> WHAT IS REQUIRED
Below are lines of data; restate word for word those running from the line containing "self.slack_agent = SlackAgent()" to the line containing "pushd ./gitian-builder", inclusive, and no others.

> INPUT MATERIAL
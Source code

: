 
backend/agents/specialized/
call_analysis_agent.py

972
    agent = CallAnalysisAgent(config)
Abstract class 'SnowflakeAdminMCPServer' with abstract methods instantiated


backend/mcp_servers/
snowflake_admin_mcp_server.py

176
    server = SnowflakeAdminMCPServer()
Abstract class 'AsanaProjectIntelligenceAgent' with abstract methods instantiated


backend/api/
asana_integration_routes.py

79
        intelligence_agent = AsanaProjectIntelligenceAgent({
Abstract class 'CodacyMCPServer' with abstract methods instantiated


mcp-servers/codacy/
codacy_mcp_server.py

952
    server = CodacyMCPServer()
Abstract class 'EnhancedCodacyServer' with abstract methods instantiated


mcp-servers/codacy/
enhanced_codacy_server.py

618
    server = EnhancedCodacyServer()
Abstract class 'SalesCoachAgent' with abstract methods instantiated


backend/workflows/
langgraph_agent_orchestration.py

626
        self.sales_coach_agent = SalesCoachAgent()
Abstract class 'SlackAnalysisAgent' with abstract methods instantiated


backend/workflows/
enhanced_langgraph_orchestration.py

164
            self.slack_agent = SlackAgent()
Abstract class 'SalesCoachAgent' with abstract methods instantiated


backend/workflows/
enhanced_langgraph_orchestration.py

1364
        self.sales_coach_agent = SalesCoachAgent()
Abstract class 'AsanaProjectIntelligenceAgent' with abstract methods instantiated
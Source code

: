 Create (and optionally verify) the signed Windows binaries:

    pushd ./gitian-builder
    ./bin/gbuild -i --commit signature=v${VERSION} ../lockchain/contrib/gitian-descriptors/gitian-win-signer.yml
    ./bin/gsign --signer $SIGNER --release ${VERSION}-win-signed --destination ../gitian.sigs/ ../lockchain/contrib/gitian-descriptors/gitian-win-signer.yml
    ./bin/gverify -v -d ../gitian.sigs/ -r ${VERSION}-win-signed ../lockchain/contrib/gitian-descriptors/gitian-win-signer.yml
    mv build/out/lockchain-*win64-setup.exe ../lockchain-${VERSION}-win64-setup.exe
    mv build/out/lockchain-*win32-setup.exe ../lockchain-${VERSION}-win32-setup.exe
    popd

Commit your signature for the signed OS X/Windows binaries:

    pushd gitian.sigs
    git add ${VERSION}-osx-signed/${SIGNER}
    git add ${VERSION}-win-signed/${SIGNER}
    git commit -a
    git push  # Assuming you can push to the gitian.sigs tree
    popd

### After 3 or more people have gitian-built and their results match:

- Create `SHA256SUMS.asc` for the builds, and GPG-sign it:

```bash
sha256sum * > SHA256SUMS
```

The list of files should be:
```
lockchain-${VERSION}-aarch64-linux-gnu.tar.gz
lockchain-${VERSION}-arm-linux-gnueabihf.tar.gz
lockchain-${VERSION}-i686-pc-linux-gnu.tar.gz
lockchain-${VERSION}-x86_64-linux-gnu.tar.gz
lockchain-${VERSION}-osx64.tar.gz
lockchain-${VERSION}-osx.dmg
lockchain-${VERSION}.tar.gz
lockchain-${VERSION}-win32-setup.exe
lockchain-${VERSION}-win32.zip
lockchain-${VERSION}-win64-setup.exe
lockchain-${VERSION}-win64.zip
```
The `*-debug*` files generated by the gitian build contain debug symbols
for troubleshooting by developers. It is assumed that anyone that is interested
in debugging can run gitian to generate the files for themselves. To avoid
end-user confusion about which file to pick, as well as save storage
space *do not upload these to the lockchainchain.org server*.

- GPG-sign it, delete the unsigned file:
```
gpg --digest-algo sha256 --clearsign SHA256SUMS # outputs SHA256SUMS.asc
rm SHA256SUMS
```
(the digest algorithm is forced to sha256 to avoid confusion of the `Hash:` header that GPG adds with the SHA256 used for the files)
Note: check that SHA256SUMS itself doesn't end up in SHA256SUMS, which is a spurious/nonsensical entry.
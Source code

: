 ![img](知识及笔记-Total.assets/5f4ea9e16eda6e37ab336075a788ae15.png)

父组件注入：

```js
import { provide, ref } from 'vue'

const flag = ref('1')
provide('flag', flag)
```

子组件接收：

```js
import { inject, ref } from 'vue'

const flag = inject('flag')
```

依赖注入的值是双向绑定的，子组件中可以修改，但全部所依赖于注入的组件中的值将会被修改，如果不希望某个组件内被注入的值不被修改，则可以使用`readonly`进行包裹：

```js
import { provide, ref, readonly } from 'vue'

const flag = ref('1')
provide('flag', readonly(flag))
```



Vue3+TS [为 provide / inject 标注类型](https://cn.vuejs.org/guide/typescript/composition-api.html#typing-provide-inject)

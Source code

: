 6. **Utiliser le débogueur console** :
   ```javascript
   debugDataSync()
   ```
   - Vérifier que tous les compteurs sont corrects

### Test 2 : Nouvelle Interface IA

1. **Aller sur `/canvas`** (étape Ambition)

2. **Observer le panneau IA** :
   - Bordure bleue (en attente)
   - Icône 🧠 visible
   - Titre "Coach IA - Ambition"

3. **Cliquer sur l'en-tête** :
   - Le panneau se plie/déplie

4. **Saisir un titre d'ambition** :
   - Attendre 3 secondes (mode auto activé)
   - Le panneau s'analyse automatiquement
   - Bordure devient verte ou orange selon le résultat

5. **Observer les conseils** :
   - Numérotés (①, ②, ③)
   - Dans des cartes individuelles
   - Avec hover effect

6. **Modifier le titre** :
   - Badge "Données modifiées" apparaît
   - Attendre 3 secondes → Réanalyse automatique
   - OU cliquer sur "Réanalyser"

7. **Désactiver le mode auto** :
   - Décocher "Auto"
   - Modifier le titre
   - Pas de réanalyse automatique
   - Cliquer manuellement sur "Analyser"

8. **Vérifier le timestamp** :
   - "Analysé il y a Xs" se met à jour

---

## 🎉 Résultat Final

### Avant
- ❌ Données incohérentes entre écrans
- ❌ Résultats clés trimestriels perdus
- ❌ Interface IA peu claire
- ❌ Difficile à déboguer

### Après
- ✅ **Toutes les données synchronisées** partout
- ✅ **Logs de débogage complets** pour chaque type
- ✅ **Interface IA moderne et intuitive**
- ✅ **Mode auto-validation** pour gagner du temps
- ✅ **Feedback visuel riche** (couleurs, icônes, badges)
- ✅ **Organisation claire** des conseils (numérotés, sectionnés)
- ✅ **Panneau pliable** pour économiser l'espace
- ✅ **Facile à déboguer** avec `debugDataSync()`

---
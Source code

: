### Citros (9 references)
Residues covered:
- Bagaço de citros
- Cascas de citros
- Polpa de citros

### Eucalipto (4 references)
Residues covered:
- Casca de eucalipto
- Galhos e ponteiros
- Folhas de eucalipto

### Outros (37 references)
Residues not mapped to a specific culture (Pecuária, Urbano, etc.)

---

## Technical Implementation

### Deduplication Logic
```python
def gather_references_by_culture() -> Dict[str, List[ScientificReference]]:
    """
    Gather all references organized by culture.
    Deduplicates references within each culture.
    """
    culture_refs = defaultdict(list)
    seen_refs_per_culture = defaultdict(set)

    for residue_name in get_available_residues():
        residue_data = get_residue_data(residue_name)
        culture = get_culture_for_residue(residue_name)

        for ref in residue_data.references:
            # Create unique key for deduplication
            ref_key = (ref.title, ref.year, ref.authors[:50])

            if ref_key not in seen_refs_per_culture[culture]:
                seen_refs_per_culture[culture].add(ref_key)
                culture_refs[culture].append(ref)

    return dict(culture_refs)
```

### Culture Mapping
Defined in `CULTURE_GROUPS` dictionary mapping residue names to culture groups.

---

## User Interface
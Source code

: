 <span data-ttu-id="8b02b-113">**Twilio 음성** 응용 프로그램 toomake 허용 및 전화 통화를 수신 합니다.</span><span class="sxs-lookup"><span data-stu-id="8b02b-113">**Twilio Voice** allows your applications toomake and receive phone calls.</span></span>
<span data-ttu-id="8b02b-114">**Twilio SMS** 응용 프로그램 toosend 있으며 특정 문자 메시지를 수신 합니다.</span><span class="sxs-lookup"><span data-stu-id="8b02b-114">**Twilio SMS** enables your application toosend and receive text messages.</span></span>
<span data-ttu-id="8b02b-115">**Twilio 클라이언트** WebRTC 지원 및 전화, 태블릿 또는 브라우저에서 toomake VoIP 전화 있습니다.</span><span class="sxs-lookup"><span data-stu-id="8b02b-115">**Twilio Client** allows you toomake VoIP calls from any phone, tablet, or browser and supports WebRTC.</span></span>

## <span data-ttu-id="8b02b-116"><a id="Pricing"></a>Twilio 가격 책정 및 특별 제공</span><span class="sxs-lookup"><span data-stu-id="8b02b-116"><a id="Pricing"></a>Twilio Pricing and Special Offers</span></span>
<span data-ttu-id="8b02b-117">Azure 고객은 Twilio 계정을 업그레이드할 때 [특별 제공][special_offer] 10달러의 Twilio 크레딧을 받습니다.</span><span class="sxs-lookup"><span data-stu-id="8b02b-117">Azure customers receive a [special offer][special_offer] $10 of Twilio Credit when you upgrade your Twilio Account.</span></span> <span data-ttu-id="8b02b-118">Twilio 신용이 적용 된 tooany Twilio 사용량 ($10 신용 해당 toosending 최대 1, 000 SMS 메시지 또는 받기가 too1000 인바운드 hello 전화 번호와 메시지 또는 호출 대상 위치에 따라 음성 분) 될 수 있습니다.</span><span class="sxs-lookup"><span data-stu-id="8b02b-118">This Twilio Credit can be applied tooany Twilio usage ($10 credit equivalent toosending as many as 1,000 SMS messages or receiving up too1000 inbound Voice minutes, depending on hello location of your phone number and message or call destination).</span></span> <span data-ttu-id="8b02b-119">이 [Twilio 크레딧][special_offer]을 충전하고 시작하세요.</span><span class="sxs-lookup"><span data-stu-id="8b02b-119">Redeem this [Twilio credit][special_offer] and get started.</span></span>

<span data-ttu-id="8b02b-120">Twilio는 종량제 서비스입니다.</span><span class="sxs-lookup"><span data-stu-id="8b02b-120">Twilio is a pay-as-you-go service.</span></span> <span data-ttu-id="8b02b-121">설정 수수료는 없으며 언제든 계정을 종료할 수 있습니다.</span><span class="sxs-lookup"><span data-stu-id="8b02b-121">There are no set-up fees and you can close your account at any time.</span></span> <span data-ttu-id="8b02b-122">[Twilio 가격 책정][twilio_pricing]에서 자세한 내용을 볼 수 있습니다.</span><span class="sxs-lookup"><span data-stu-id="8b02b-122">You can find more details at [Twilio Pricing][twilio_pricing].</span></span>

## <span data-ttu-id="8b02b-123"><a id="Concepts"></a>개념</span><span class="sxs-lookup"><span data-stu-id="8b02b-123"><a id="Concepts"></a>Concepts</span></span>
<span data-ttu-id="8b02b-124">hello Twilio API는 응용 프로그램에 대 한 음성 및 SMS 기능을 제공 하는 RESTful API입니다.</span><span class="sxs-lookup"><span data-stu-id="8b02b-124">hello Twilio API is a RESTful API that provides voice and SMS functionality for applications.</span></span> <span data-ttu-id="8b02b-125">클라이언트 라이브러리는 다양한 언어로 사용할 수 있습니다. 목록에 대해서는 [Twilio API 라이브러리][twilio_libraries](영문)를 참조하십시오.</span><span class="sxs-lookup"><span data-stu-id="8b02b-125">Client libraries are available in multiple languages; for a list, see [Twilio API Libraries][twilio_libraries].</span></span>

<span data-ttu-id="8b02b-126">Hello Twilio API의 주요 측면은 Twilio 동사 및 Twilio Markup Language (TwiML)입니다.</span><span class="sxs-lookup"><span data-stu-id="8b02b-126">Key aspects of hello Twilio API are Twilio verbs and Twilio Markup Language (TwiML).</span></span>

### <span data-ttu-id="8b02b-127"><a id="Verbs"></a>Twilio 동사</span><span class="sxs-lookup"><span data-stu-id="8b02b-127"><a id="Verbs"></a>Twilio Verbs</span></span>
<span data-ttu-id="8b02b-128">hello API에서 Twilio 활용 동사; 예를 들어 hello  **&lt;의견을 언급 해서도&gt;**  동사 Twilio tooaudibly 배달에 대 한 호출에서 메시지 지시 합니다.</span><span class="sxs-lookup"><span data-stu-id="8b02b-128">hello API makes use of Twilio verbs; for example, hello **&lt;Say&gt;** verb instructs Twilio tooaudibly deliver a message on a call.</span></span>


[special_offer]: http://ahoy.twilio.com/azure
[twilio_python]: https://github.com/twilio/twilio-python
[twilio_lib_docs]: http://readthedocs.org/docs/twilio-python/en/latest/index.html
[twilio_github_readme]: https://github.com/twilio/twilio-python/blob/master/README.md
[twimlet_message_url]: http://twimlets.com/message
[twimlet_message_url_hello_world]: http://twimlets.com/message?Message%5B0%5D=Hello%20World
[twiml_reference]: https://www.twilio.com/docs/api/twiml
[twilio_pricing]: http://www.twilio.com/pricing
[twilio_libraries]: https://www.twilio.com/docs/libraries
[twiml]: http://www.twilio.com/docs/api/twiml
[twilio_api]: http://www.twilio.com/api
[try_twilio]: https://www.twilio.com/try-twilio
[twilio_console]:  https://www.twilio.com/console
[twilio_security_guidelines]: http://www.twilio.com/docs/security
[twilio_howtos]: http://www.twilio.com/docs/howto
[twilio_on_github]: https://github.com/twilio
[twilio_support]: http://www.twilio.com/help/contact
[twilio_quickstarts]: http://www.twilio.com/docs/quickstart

> EXERCISE ANSWER
            self.slack_agent = SlackAgent()
Abstract class 'SalesCoachAgent' with abstract methods instantiated


backend/workflows/
enhanced_langgraph_orchestration.py

1364
        self.sales_coach_agent = SalesCoachAgent()
Abstract class 'AsanaProjectIntelligenceAgent' with abstract methods instantiated
Source code

: Create (and optionally verify) the signed Windows binaries:

    pushd ./gitian-builder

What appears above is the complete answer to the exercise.